(Stored data entries)
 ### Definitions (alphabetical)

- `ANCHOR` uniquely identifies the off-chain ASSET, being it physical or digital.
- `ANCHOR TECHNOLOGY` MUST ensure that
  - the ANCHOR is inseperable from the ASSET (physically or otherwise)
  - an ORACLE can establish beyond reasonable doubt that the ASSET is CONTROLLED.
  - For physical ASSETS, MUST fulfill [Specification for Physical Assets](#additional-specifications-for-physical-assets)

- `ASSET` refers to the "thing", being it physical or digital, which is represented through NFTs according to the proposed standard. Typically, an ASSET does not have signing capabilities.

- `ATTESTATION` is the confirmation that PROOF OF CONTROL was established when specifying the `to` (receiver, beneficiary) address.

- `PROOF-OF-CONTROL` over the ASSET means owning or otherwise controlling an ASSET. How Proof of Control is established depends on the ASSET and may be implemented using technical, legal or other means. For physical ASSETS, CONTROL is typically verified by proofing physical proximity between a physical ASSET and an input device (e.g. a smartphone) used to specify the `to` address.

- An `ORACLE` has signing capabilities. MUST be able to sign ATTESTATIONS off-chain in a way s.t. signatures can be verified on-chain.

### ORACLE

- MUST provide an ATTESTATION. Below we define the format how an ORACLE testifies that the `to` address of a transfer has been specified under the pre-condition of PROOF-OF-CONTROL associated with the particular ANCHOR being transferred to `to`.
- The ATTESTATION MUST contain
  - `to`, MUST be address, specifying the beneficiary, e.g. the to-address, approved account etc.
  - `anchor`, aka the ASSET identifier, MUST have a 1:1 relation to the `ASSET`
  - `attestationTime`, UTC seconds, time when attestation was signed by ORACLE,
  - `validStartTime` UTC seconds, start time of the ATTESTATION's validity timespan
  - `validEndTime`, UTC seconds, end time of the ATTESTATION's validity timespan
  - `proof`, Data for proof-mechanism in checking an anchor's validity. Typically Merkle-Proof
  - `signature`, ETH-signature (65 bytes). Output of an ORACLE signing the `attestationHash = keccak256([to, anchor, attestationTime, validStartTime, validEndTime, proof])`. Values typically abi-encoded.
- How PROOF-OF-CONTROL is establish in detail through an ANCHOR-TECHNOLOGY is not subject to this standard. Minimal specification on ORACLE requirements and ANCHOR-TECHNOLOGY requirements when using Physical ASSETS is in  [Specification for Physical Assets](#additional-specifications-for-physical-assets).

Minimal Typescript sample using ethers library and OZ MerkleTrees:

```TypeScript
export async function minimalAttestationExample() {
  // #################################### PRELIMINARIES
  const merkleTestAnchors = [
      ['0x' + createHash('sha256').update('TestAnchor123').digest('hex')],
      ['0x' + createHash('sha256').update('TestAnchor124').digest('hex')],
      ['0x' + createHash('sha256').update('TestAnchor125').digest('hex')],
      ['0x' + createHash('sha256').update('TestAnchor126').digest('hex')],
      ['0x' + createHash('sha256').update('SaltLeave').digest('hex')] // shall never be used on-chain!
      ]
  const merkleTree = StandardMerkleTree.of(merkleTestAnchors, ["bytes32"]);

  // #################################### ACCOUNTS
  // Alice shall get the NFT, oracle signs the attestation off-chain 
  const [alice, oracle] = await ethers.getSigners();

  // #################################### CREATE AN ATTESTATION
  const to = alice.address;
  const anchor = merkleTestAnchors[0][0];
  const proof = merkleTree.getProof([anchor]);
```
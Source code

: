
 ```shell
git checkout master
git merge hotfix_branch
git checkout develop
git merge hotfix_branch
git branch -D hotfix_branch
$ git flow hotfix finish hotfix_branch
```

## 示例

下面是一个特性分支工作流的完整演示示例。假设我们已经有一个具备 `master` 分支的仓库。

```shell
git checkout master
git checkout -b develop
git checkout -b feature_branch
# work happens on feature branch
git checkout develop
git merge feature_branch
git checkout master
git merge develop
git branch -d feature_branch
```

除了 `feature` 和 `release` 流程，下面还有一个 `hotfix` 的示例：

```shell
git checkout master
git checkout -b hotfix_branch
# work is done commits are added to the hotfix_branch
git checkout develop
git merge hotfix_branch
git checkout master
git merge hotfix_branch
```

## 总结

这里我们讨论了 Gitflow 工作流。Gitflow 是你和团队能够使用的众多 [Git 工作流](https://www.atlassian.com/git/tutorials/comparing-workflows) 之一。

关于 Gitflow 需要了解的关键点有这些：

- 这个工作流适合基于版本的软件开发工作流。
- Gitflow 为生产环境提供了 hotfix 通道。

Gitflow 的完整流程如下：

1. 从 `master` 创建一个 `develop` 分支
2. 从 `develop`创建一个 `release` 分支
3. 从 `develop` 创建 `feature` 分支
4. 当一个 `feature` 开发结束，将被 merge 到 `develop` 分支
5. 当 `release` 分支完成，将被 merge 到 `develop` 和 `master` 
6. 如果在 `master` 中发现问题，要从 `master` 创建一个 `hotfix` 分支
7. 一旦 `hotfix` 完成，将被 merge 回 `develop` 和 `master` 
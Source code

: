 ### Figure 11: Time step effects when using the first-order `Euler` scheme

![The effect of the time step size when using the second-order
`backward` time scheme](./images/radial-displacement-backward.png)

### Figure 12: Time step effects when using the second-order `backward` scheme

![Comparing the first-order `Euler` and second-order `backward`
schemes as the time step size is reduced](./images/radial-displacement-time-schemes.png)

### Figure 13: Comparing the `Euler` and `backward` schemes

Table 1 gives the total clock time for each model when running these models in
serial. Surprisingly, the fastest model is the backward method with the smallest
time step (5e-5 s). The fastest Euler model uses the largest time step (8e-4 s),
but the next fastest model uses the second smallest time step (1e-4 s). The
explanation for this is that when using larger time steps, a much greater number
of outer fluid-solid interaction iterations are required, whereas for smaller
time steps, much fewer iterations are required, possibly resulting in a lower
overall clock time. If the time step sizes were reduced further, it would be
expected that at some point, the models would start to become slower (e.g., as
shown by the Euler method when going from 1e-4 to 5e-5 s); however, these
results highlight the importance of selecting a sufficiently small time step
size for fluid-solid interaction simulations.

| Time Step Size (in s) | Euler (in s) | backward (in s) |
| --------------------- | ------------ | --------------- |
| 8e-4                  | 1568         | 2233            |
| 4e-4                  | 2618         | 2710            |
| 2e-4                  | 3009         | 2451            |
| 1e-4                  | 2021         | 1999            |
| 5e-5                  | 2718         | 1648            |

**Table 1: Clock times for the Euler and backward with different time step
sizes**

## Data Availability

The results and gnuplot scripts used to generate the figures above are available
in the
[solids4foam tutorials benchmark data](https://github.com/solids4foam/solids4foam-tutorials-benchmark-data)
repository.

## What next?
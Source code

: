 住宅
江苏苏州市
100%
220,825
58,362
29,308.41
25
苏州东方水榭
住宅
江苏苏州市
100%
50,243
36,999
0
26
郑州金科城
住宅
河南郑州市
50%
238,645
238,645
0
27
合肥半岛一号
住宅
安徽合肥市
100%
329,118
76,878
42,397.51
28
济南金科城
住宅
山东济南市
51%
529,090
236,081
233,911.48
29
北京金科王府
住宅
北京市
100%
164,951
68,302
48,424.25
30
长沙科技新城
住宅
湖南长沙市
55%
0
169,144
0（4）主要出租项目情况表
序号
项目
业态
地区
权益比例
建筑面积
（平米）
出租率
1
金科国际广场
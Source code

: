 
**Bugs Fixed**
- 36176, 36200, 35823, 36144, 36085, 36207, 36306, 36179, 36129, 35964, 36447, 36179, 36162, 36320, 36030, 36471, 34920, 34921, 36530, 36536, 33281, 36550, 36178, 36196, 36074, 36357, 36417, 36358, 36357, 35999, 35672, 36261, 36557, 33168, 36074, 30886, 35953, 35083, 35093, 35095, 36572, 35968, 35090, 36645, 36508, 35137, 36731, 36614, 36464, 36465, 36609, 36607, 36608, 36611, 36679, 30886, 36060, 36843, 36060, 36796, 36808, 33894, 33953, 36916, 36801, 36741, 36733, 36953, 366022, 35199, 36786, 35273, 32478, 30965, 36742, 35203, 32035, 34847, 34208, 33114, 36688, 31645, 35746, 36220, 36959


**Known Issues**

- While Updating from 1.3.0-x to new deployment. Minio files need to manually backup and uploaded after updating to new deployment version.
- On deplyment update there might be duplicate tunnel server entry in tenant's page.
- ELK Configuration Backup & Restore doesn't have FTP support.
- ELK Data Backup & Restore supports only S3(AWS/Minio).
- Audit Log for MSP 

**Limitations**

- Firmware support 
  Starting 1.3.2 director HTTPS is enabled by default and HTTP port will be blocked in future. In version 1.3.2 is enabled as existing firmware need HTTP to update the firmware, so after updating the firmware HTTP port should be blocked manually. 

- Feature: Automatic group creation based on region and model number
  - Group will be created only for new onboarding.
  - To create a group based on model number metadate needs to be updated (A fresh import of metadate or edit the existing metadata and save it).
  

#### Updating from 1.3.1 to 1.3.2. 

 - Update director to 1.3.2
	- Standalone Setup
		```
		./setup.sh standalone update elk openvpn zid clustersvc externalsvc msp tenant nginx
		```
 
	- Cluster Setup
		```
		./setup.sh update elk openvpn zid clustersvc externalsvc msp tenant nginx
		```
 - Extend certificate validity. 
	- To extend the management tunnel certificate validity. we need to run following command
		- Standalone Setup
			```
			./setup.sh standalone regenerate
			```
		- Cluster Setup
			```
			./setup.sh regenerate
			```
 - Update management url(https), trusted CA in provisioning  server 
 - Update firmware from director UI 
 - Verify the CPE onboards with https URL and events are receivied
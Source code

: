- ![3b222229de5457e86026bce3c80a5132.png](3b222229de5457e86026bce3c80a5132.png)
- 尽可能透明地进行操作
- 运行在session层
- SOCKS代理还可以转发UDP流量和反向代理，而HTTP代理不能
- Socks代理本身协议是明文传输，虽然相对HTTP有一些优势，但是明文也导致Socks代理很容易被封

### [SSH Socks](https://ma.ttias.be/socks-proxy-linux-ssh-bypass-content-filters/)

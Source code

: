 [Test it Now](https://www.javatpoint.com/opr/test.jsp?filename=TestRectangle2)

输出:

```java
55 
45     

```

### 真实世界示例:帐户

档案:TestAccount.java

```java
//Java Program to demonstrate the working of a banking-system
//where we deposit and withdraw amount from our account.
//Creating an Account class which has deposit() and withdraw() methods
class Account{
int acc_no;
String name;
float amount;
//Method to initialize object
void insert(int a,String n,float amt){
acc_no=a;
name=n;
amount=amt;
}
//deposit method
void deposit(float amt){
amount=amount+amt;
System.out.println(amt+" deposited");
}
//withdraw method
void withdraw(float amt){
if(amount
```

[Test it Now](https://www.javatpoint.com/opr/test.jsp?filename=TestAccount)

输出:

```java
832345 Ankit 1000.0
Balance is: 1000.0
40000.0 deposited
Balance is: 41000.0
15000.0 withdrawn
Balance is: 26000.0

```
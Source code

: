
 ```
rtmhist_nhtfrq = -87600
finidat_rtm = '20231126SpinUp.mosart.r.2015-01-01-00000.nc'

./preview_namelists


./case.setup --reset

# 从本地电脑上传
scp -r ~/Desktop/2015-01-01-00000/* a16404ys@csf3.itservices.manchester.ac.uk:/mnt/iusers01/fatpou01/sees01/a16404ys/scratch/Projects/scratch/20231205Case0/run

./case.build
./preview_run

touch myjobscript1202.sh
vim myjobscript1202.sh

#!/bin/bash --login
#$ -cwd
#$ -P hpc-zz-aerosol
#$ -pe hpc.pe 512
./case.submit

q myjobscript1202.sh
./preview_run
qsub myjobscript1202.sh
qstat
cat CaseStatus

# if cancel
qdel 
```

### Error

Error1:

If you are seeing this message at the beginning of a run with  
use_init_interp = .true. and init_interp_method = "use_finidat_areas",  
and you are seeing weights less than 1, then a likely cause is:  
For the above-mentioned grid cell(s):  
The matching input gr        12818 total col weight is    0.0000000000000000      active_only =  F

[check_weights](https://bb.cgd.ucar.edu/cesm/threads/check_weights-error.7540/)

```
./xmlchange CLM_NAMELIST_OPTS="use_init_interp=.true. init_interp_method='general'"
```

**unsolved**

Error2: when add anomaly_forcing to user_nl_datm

= How to complete this task =
Working from the entries above, find every line in which the word "fluid" occurs and copy it.

= The completed task =
of outer fluid-solid interaction iterations are required, whereas for smaller
size for fluid-solid interaction simulations.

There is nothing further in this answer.